Segment Start: Source material

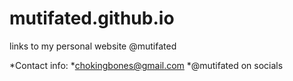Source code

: # mutifated.github.io
links to my personal website 
@mutifated

*Contact info:
*chokingbones@gmail.com
*@mutifated on socials
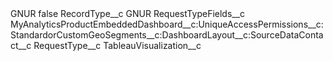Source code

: <?xml version="1.0" encoding="UTF-8"?>
<CustomMetadata xmlns="http://soap.sforce.com/2006/04/metadata" xmlns:xsi="http://www.w3.org/2001/XMLSchema-instance" xmlns:xsd="http://www.w3.org/2001/XMLSchema">
    <label>GNUR</label>
    <protected>false</protected>
    <values>
        <field>RecordType__c</field>
        <value xsi:type="xsd:string">GNUR</value>
    </values>
    <values>
        <field>RequestTypeFields__c</field>
        <value xsi:type="xsd:string">MyAnalyticsProductEmbeddedDashboard__c:UniqueAccessPermissions__c:StandardorCustomGeoSegments__c:DashboardLayout__c:SourceDataContact__c</value>
    </values>
    <values>
        <field>RequestType__c</field>
        <value xsi:type="xsd:string">TableauVisualization__c</value>
    </values>
</CustomMetadata>

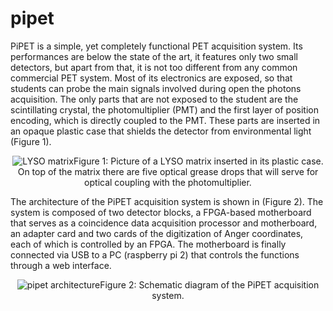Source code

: # pipet

PiPET is a simple, yet completely functional PET acquisition system. Its performances are below the state of the art, it features only two small detectors, but apart from that, it is not too different from any common commercial PET system. Most of its electronics are exposed, so that students can probe the main signals involved during open the photons acquisition. The only parts that are not exposed to the student are the scintillating crystal, the photomultiplier (PMT) and the first layer of position encoding, which is directly coupled to the PMT. These parts are inserted in an opaque plastic case that shields the detector from environmental light (Figure 1).

<p align="center"><img src="https://github.com/gsportelli/pipet/blob/master/img/lyso-in-case.png?raw=true" alt="LYSO matrix"/>Figure 1: Picture of a LYSO matrix inserted in its plastic case. On top of the matrix there are five optical grease drops that will serve for optical coupling with the photomultiplier.
</p>

The architecture of the PiPET acquisition system is shown in (Figure 2). The system is composed of two detector blocks, a FPGA-based motherboard that serves as a coincidence data acquisition processor and motherboard, an adapter card and two cards of the digitization of Anger coordinates, each of which is controlled by an FPGA. The motherboard is finally connected via USB to a PC (raspberry pi 2) that controls the functions through a web interface.

<p align="center"><img src="https://github.com/gsportelli/pipet/blob/master/img/pipet-arch.png?raw=true" alt="pipet architecture"/>Figure 2: Schematic diagram of the PiPET acquisition system.</p>
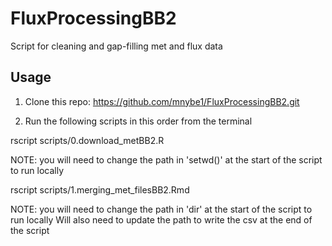 # FluxProcessingBB2

Script for cleaning and gap-filling met and flux data

## Usage

1. Clone this repo: https://github.com/mnybe1/FluxProcessingBB2.git

2. Run the following scripts in this order from the terminal 

rscript scripts/0.download_metBB2.R 

NOTE: you will need to change the path in 'setwd()' at the start of the script to run locally


rscript scripts/1.merging_met_filesBB2.Rmd

NOTE: you will need to change the path in 'dir' at the start of the script to run locally
Will also need to update the path to write the csv at the end of the script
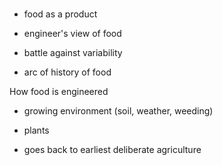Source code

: # 

* food as a product

* engineer's view of food

* battle against variability

* arc of history of food

How food is engineered

* growing environment \(soil, weather, weeding\)

* plants

* goes back to earliest deliberate agriculture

Segment End: Source material

What to produce ▸ The entries above must be restated exactly in the answer, and the pictures left out.

Result ▸
Source code

: # mutifated.github.io
links to my personal website 
@mutifated

*Contact info:
*chokingbones@gmail.com
*@mutifated on socials
Source code

: <?xml version="1.0" encoding="UTF-8"?>
<CustomMetadata xmlns="http://soap.sforce.com/2006/04/metadata" xmlns:xsi="http://www.w3.org/2001/XMLSchema-instance" xmlns:xsd="http://www.w3.org/2001/XMLSchema">
    <label>GNUR</label>
    <protected>false</protected>
    <values>
        <field>RecordType__c</field>
        <value xsi:type="xsd:string">GNUR</value>
    </values>
    <values>
        <field>RequestTypeFields__c</field>
        <value xsi:type="xsd:string">MyAnalyticsProductEmbeddedDashboard__c:UniqueAccessPermissions__c:StandardorCustomGeoSegments__c:DashboardLayout__c:SourceDataContact__c</value>
    </values>
    <values>
        <field>RequestType__c</field>
        <value xsi:type="xsd:string">TableauVisualization__c</value>
    </values>
</CustomMetadata>

Source code

: # pipet

PiPET is a simple, yet completely functional PET acquisition system. Its performances are below the state of the art, it features only two small detectors, but apart from that, it is not too different from any common commercial PET system. Most of its electronics are exposed, so that students can probe the main signals involved during open the photons acquisition. The only parts that are not exposed to the student are the scintillating crystal, the photomultiplier (PMT) and the first layer of position encoding, which is directly coupled to the PMT. These parts are inserted in an opaque plastic case that shields the detector from environmental light (Figure 1).

<p align="center"><img src="https://github.com/gsportelli/pipet/blob/master/img/lyso-in-case.png?raw=true" alt="LYSO matrix"/>Figure 1: Picture of a LYSO matrix inserted in its plastic case. On top of the matrix there are five optical grease drops that will serve for optical coupling with the photomultiplier.
</p>

The architecture of the PiPET acquisition system is shown in (Figure 2). The system is composed of two detector blocks, a FPGA-based motherboard that serves as a coincidence data acquisition processor and motherboard, an adapter card and two cards of the digitization of Anger coordinates, each of which is controlled by an FPGA. The motherboard is finally connected via USB to a PC (raspberry pi 2) that controls the functions through a web interface.

<p align="center"><img src="https://github.com/gsportelli/pipet/blob/master/img/pipet-arch.png?raw=true" alt="pipet architecture"/>Figure 2: Schematic diagram of the PiPET acquisition system.</p>
 # FluxProcessingBB2

Script for cleaning and gap-filling met and flux data

## Usage

1. Clone this repo: https://github.com/mnybe1/FluxProcessingBB2.git

2. Run the following scripts in this order from the terminal 

rscript scripts/0.download_metBB2.R 

NOTE: you will need to change the path in 'setwd()' at the start of the script to run locally


rscript scripts/1.merging_met_filesBB2.Rmd

NOTE: you will need to change the path in 'dir' at the start of the script to run locally
Will also need to update the path to write the csv at the end of the script
Source code

: # 

* food as a product

* engineer's view of food

* battle against variability

* arc of history of food

How food is engineered

* growing environment \(soil, weather, weeding\)

* plants

* goes back to earliest deliberate agriculture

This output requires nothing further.